March 19, 1936, Page 4
      I will give an account of a little fight that took place between a small party of Indians and a few of old Capt. Short's company of Rangers, as I heard it related by one of the party. It occurred about two or two and one half miles east of Nashville in or near the east edge of S. Y. Henry's farm.
      As it was known to many of our citizens that Indians were heading to the south, and on the hill where the late residence of James Carter now stands. When first discovered by the Whites, they, by hard riding headed the Indians out of the timer and arrived there first; the Indians fell back into a gully in the prairie to draw the Whites out into open ground. The Whites held a council, as to what was best, to attack them or to send a runner to Camp Lively for reinforcements. They decided to make the attack and make them fight or run. So they marched out into the open field, taking a good care to keep a good distance, as the enemy had the advantage of the gully, occasionally hold up and shooting. Several shots were fired to no effect. Finally an Indian rose near the south end of the gully and was in the act of raising fire guns at one of the men who did not see him. John Boucher saw him and instantly had his rifle ready and, as was common with the Creamer Locks quickly discharged it. The Indian made a bow and disappeared. Boucher yelled out, "Did you see that boys, that's the way we do it."

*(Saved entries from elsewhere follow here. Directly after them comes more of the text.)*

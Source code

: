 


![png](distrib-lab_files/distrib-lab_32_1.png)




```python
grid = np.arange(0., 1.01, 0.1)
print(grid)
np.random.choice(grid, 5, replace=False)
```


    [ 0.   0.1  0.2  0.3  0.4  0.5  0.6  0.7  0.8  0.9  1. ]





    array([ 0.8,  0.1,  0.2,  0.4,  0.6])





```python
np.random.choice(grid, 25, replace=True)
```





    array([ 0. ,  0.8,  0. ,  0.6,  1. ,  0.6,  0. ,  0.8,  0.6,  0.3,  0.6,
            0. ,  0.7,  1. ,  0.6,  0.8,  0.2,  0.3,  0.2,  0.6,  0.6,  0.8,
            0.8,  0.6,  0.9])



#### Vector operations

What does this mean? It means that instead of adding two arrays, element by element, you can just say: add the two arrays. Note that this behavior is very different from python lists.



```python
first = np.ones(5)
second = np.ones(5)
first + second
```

      The Indians soon made a break to the north, the men gave a chase a piece, but saw they could not catch them before they came to the timber, and gave up the case returning to the scene of action to see what was done, Boucher claiming that if there was an Indian body near the lower end of the gully that it was his game. Lo and Behold, when they arrived there was Boucher's gang just as he had stated.
      I do not know who they all were, I think Thomas Erfen, Robert Middleton, John Boucher, Wm. Stout, who was afterward many years Major, and George Swagert of Mascoutah, were five of the men in the company. The writer has seen them all and was personally acquainted with the last named several years. They all now sleep in their narrow tombs. They were all good jolly men of old Pioneer Times.
March 26, 1936, Page 5
      During the time the citizens of Monroe county were forted up at Whitesides Station there was a party of Indians across the river in Missouri who made arrangements to cross the Mississippi river on a certain morning, at a point where they were in the habit of crossing and where, in company with others, were to go to the station and kill all the "butcher knife gang," as they termed the whites. One Indian, who was a friend to the whites, informed them, although begging them not to tell on him lest he should be killed.

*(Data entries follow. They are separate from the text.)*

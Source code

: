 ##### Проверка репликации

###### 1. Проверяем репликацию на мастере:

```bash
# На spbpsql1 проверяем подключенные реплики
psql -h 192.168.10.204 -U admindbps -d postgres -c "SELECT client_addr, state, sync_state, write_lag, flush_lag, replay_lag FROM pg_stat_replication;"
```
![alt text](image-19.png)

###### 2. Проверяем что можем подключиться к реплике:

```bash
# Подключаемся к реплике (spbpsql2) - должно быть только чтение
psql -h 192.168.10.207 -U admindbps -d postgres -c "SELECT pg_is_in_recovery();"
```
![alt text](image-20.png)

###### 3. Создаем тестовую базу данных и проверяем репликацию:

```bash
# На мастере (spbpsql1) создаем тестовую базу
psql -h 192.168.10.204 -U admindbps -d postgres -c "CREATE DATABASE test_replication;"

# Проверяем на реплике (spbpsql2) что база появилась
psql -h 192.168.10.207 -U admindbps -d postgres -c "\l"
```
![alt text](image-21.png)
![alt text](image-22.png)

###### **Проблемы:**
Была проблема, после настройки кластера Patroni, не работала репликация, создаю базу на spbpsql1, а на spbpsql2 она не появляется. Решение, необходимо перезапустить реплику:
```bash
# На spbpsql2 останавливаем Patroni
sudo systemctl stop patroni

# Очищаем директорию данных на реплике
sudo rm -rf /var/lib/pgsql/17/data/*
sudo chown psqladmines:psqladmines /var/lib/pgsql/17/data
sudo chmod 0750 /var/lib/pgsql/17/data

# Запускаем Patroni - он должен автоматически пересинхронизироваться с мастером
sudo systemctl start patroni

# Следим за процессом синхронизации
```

      So upon the day they were to cross, Captain Sam Whitesides (better known afterwards as General Whitesides) and his brother Lott, Maj. Moore, Dr. George Atchison, and others started for the point. They were to land and camp over night in an old house that had been vacated on account of Indian troubles. The next morning they started for the point intending to fight it out on that line.
      On the bank of the river they arrived soon after sunrise. It being a clear morning they saw the Indians collected on the Missouri shore, and loading into their canoes. The men arranged themselves behind trees and logs opposite them and according to orders remained still until a large number of the Indians were about to land, when the one with the best opportunity to fire was to do so, this being the signal for the others to commence.
      When the Indians were crossing, not knowing anything of the impending danger, were in high glee, and just as the foremost canoe was rounding, to George Atchison (who once made your correspondent a pair of shoes when he was along with him), who was concealed behind a log, and when the three Indians got in range he fired, killing all three instantly and they fell into the water. There was a general firing by the whites and the Indians were so demoralized they never fired a gun. A great many were shot upon the opposite shore, while some returned safely and made their escape.
      No white man, woman or child was scalped by that party.
      It was said that Atchison killed more Indians than any other man, the number being three. He used a rifle gun. After the Indian trouble was over, he lived and died in St. Clair county. His son even now lives on the farm upon which he died.
April 2, 1936, Page 5
      Thinking it would probably be interesting to know the particulars of the Black Hawk war, I will give some of the sketches of it, as it occurred, as a great many of our citizens know there was such a war in Illinois, yet know but few particulars of it.
      The old Black Hawk was the head chief of the Sac Indians, who ranged between the Illinois and the Mississippi rivers, and above Peoria, north to the Lake shores, and as the country became settled at and around Ottawa, which had first been a trading Post, and the settlements in and around Galena on account of the lead mines, and some settlement was made on the Fort river and Indian creek. The Indians came to the conclusion that they were getting crowded too much by the whites, and some of the latter not treating them with that respect they thought they ought to be. So in the early part of the Spring of 1831 the Indians became hostile and showed indications of war with the whites to such an extent that troops were ordered out, and as was the custom then when there was a call for volunteers, so many from each county, in proportion to the population of the county, made up the required number. Men would turn out at once, all that was required was to make the call, and every man that could possibly go, and had a good horse, or could get one or a rifle or gun was on hands at short notice.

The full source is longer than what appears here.